Date: 14 August 2019
Every construction project must have a construction programme, not just because it is a contractual requirement, but because it is an essential planning and management tool (when used correctly) that helps ensure projects’ success.
The construction programme should outline all scope of work, defines the sequence of activities, defines the required resources, outlines how quick the work will get done, identifies constraints, outlines the project cash flow, and provides Earned Value Management.
Notwithstanding contractual requirements and legal significance of construction programmes, let's focus on three other key aspects:
1) Time Aspect
There is no alternative to planning, planning and planning. The programme should be used as a tool to help plan activities, monitor progress and identify where additional resources may be required, then re-assess the schedule very frequently to ensure proactiveness.
Establishing a construction programme is not a one-person job, it is a collaborative team effort that results in a plan that has the team’s ‘buy-in’.
Having a good quality construction programme (regardless of which software it is built in) means that the team have spent decent time reading and understanding the drawings and specifications.

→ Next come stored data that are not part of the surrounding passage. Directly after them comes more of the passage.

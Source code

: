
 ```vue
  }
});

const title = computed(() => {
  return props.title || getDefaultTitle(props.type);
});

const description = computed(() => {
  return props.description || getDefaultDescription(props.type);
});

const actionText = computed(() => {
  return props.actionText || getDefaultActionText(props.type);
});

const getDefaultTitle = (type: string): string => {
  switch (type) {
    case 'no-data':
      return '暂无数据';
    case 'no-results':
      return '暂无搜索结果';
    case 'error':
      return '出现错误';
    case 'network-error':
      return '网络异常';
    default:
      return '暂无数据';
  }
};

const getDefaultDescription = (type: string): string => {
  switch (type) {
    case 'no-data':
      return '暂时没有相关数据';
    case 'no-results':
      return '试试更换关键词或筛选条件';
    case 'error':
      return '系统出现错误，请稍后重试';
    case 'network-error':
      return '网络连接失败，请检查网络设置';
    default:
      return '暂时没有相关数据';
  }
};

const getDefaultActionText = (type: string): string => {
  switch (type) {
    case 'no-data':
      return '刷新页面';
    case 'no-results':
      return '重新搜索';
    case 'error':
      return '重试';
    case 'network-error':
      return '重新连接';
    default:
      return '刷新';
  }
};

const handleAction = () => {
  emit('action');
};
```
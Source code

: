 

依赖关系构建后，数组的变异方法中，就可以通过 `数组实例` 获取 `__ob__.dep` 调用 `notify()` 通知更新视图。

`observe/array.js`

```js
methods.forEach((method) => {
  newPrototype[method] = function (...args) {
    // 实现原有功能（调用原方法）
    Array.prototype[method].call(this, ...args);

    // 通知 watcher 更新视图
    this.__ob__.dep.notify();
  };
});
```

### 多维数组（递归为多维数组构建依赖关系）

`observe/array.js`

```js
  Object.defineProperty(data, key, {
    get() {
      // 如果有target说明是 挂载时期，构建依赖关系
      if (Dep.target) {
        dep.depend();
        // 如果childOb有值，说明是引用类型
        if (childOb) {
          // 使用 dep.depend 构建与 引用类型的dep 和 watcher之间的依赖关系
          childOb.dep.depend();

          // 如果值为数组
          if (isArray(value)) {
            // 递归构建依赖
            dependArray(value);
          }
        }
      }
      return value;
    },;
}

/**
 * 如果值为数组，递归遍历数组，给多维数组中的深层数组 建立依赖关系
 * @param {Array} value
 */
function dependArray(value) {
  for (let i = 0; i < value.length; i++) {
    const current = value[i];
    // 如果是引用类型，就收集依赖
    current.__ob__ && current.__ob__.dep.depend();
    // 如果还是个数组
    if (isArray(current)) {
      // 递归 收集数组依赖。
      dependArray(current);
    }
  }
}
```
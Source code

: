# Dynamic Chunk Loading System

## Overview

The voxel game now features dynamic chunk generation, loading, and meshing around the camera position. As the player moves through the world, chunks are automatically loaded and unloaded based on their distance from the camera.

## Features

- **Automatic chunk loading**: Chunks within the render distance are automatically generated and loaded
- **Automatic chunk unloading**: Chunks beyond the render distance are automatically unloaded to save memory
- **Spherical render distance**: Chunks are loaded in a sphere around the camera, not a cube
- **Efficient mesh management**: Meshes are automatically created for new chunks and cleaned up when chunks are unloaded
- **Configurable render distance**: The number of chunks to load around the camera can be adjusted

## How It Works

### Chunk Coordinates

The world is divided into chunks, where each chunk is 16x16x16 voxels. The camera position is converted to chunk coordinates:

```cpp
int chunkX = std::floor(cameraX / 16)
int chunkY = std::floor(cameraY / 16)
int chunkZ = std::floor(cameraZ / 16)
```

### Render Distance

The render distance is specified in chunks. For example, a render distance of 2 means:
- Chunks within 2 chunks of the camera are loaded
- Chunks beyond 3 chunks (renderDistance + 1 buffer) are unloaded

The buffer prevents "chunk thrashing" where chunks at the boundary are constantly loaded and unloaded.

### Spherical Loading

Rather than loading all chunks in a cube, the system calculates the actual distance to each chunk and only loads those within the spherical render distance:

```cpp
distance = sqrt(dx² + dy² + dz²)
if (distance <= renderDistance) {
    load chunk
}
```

It also means that the team have put careful thoughts about resource requirements and sequencing.
Construction programme is a tool that helps the team to be pro-active by looking ahead to identify risks and opportunities and put action plans.
An excellent and robust programme can be used as a Reporting Tool that keeps stakeholders up to date on the project’s progress.
Unfortunately, the line of construction programming these days presents the prevalence of schedules that are aesthetically pleasing and healthy, with content that is, in essence, defective and in a lot of cases useless.
2) Cash Flow
Keeping track of all cost and revenue expenditures and projections is vitally crucial through every phase of construction. By pre-planning and cost loading the programme, you can consistently foresee the project’s forecasted cash flow every time the programme is changed or modified. It also helps avoid surprises regarding labour, equipment, materials, vendors and other related expenses.
3) Earned Value Management
Earned Value Analysis (EVA) is a method used to measure the amount of work performed on a project beyond the basic review of cost and schedule reports. By using EVA, you can more effectively measure the project progress achieved.
Frequently we see the term “earned value” defined as the “budgeted cost of work performed” or BCWP. The budgeted cost of work performed measure enables the project manager to compute performance indices or burn rates for cost and schedule performance. This provides information on how well the project is doing or performing relative to its original plans. When applied to future work, these indices allow for the project manager to forecast how the project will do in the future. This assumes the burn rates will not fluctuate, which often is a broad assumption.
To report the accomplishments of the project, you must apply Earned Value (EV) to the figures and calculations in the project. EV is the quantification of the “worth” of the work done to date. In other words, EV tells you, in physical terms, what the project has accomplished.
Planned Value (PV) is determined by the cost and schedule baseline. Earned Value (EV) tells you, in physical terms, what the project accomplished.